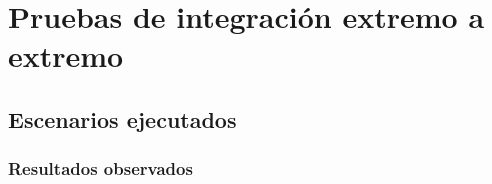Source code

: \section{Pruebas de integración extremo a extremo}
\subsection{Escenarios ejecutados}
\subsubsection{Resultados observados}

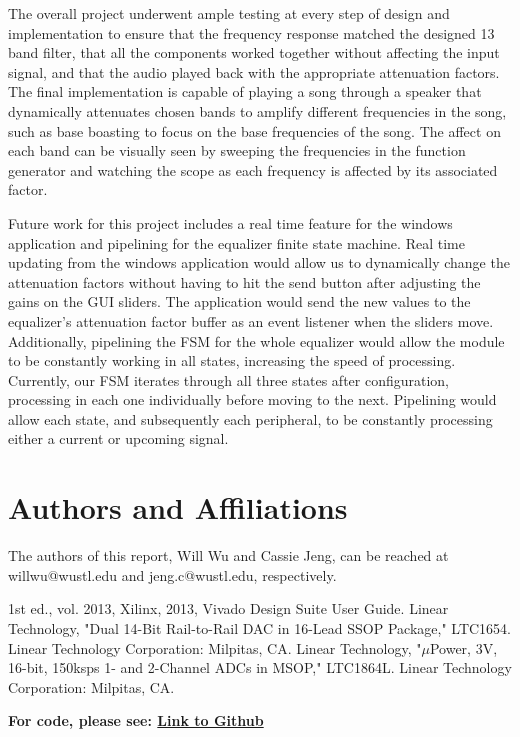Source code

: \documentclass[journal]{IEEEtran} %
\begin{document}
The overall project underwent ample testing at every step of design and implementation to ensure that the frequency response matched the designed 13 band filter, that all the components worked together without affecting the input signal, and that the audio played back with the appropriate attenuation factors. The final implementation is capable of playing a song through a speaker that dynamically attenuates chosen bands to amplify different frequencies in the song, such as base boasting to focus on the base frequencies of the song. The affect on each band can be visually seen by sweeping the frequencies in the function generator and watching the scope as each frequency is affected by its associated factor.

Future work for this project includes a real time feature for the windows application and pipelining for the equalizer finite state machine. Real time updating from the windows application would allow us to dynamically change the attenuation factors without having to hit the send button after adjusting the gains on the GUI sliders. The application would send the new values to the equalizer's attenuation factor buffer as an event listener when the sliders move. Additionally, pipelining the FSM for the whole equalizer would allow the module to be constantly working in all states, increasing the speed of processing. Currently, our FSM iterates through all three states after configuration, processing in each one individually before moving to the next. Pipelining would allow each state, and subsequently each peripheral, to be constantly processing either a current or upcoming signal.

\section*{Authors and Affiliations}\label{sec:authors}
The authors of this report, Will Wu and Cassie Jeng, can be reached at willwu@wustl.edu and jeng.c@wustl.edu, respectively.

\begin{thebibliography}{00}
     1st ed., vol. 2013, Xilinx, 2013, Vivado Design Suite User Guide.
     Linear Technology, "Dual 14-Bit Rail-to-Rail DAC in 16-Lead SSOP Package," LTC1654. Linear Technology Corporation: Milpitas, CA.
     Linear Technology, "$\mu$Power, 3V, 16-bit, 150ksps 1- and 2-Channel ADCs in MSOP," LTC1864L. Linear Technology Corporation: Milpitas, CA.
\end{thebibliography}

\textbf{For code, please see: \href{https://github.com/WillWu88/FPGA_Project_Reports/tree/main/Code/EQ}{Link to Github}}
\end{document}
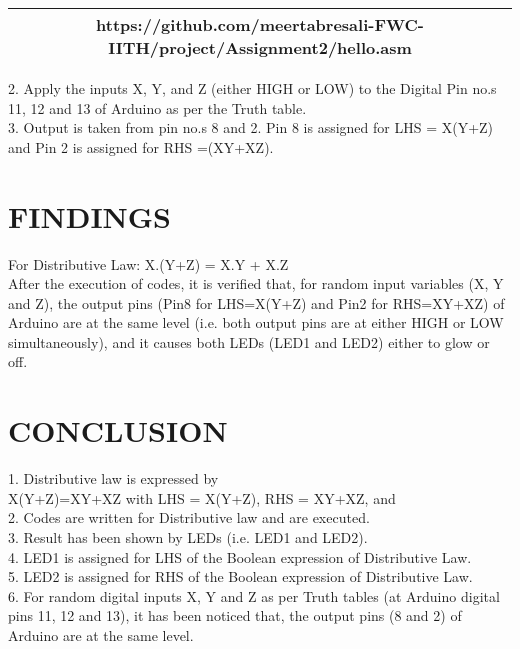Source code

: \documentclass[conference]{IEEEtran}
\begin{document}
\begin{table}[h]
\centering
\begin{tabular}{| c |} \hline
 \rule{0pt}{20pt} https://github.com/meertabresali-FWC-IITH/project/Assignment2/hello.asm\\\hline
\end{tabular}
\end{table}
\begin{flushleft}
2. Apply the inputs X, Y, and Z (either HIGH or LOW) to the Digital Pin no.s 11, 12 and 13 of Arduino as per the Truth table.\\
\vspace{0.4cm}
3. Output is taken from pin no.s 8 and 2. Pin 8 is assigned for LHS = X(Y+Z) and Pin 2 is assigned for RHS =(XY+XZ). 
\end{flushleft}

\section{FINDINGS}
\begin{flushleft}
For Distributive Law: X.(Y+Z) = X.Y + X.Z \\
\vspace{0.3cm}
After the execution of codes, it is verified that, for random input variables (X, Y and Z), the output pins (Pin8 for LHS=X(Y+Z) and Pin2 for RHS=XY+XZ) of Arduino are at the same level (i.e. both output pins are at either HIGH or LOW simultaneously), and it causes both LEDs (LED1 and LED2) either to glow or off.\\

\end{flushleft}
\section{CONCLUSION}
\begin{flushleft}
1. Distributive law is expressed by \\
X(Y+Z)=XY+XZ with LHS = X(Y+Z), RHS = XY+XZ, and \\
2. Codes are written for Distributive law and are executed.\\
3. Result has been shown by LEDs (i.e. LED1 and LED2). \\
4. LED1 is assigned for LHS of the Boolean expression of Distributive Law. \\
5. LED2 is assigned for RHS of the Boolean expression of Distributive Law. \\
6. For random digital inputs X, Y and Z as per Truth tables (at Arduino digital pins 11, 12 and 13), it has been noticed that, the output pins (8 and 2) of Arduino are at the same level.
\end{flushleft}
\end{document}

■ What you should do ■
Print the data exactly as written, dropping any images it holds.

■ Answer section ■
Source code

: \section{Pruebas de integración extremo a extremo}
\subsection{Escenarios ejecutados}
\subsubsection{Resultados observados}

Source code

: \documentclass[journal]{IEEEtran} %
\begin{document}
The overall project underwent ample testing at every step of design and implementation to ensure that the frequency response matched the designed 13 band filter, that all the components worked together without affecting the input signal, and that the audio played back with the appropriate attenuation factors. The final implementation is capable of playing a song through a speaker that dynamically attenuates chosen bands to amplify different frequencies in the song, such as base boasting to focus on the base frequencies of the song. The affect on each band can be visually seen by sweeping the frequencies in the function generator and watching the scope as each frequency is affected by its associated factor.

Future work for this project includes a real time feature for the windows application and pipelining for the equalizer finite state machine. Real time updating from the windows application would allow us to dynamically change the attenuation factors without having to hit the send button after adjusting the gains on the GUI sliders. The application would send the new values to the equalizer's attenuation factor buffer as an event listener when the sliders move. Additionally, pipelining the FSM for the whole equalizer would allow the module to be constantly working in all states, increasing the speed of processing. Currently, our FSM iterates through all three states after configuration, processing in each one individually before moving to the next. Pipelining would allow each state, and subsequently each peripheral, to be constantly processing either a current or upcoming signal.

\section*{Authors and Affiliations}\label{sec:authors}
The authors of this report, Will Wu and Cassie Jeng, can be reached at willwu@wustl.edu and jeng.c@wustl.edu, respectively.

\begin{thebibliography}{00}
     1st ed., vol. 2013, Xilinx, 2013, Vivado Design Suite User Guide.
     Linear Technology, "Dual 14-Bit Rail-to-Rail DAC in 16-Lead SSOP Package," LTC1654. Linear Technology Corporation: Milpitas, CA.
     Linear Technology, "$\mu$Power, 3V, 16-bit, 150ksps 1- and 2-Channel ADCs in MSOP," LTC1864L. Linear Technology Corporation: Milpitas, CA.
\end{thebibliography}

\textbf{For code, please see: \href{https://github.com/WillWu88/FPGA_Project_Reports/tree/main/Code/EQ}{Link to Github}}
\end{document}
Source code

: \documentclass[conference]{IEEEtran}
\begin{document}
\begin{table}[h]
\centering
\begin{tabular}{| c |} \hline
 \rule{0pt}{20pt} https://github.com/meertabresali-FWC-IITH/project/Assignment2/hello.asm\\\hline
\end{tabular}
\end{table}
\begin{flushleft}
2. Apply the inputs X, Y, and Z (either HIGH or LOW) to the Digital Pin no.s 11, 12 and 13 of Arduino as per the Truth table.\\
\vspace{0.4cm}
3. Output is taken from pin no.s 8 and 2. Pin 8 is assigned for LHS = X(Y+Z) and Pin 2 is assigned for RHS =(XY+XZ). 
\end{flushleft}

\section{FINDINGS}
\begin{flushleft}
For Distributive Law: X.(Y+Z) = X.Y + X.Z \\
\vspace{0.3cm}
After the execution of codes, it is verified that, for random input variables (X, Y and Z), the output pins (Pin8 for LHS=X(Y+Z) and Pin2 for RHS=XY+XZ) of Arduino are at the same level (i.e. both output pins are at either HIGH or LOW simultaneously), and it causes both LEDs (LED1 and LED2) either to glow or off.\\

\end{flushleft}
\section{CONCLUSION}
\begin{flushleft}
1. Distributive law is expressed by \\
X(Y+Z)=XY+XZ with LHS = X(Y+Z), RHS = XY+XZ, and \\
2. Codes are written for Distributive law and are executed.\\
3. Result has been shown by LEDs (i.e. LED1 and LED2). \\
4. LED1 is assigned for LHS of the Boolean expression of Distributive Law. \\
5. LED2 is assigned for RHS of the Boolean expression of Distributive Law. \\
6. For random digital inputs X, Y and Z as per Truth tables (at Arduino digital pins 11, 12 and 13), it has been noticed that, the output pins (8 and 2) of Arduino are at the same level.
\end{flushleft}
\end{document}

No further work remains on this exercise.